Verivery (; stylized as VERIVERY and also abbreviated VRVR) is a South Korean boy band formed by Jellyfish Entertainment in 2018. They debuted on January 9, 2019 with Veri-Us.

They self-produce their albums and have created several music videos directed and edited by Minchan, along with Verivery members. The group has explained that they take inspiration from other artist's performances, while Gyehyeon describes their process as Minchan drawing from "all the member's various ideas under his leadership".

History

2018: Pre-debut
On August 23, 2018, Jellyfish confirmed that they would be debuting a seven member boy group and later confirmed their name as Verivery, Jellyfish Entertainment's first boy group in six years since VIXX. Their name comes from the Latin word 'veri' meaning 'truth' and the English word 'very', Verivery is a combination of the words ‘various', 'energetic', 'real' and 'innovation'.

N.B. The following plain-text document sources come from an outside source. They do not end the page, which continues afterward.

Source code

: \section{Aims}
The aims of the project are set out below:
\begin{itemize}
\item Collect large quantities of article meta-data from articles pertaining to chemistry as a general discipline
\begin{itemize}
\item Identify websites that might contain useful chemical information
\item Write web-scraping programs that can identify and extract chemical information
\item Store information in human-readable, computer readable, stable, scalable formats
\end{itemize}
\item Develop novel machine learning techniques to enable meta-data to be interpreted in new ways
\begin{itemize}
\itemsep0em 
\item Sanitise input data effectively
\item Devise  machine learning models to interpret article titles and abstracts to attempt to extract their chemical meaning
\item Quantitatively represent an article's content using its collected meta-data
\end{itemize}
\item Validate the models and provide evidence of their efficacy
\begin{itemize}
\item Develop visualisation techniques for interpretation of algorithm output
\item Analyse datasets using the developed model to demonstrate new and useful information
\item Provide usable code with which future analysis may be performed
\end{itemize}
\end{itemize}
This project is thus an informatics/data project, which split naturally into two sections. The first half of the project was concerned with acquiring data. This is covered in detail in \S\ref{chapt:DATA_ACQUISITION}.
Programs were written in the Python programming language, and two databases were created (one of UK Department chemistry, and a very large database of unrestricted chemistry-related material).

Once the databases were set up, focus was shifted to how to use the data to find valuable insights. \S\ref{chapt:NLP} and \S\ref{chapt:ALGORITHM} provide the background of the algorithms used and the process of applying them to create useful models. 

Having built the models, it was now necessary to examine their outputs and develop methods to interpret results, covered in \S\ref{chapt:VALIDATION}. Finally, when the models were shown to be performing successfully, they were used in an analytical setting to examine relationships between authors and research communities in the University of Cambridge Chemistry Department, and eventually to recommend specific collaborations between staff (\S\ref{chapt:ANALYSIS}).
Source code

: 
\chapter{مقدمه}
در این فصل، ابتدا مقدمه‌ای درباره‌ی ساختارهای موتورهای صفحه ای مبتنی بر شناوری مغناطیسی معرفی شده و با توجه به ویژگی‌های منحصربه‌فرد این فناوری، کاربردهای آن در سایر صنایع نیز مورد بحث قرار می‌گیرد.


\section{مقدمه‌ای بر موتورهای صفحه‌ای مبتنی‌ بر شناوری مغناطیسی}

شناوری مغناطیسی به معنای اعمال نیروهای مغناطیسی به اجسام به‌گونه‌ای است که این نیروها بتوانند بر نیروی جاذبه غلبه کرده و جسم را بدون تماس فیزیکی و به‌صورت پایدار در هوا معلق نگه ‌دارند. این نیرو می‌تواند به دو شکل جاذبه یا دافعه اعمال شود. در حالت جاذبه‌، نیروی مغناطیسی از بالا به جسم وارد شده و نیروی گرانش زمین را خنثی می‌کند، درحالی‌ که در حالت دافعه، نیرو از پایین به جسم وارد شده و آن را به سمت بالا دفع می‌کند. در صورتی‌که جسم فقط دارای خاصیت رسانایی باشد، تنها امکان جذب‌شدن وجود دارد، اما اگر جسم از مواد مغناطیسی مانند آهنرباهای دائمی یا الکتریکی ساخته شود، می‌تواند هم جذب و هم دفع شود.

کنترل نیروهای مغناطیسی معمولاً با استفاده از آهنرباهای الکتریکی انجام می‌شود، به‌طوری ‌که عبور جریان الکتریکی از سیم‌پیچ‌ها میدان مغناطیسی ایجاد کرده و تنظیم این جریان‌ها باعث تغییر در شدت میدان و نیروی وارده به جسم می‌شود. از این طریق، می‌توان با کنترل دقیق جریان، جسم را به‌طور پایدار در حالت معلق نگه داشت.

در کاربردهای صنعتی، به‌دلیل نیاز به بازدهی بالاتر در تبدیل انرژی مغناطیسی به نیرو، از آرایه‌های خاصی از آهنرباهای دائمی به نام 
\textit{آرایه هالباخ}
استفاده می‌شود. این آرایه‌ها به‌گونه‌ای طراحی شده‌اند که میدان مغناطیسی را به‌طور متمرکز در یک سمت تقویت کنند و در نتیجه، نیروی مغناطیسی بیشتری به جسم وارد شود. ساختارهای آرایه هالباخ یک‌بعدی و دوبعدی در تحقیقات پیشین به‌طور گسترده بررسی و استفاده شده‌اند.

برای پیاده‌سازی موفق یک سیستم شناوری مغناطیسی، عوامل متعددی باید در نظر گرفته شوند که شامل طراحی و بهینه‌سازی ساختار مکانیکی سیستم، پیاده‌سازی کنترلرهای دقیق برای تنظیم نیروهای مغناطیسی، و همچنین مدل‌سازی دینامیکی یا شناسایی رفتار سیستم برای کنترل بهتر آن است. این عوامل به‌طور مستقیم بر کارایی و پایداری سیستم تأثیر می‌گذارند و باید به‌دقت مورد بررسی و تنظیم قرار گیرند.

Prior to their debut, Mnet revealed that the upcoming group would star in the reality show named Now Verivery: Real Road Movie. On September 21, 2018, the OST "Super Special" for their reality show, as well as its music video, was released along with the debut of the reality show.

On November 9, the group released the DIY MV of Now Verivery OST "Super Special".

2019: Debut with Veri series
On January 9, 2019, the group officially debuted with their first extended play Veri-Us and its lead single "Ring Ring Ring". On February 24, the group released their DIY music video of Veri-Us album for the title song "Ring Ring Ring". 

On April 24, Verivery released their second extended play Veri-Able and its lead single "From Now". On June 1, the group released their DIY music video of Veri-Able album for the title song "From Now". On July 7, the group made their first overseas performance, performing "From Now" at K-CON 2019 in New York. 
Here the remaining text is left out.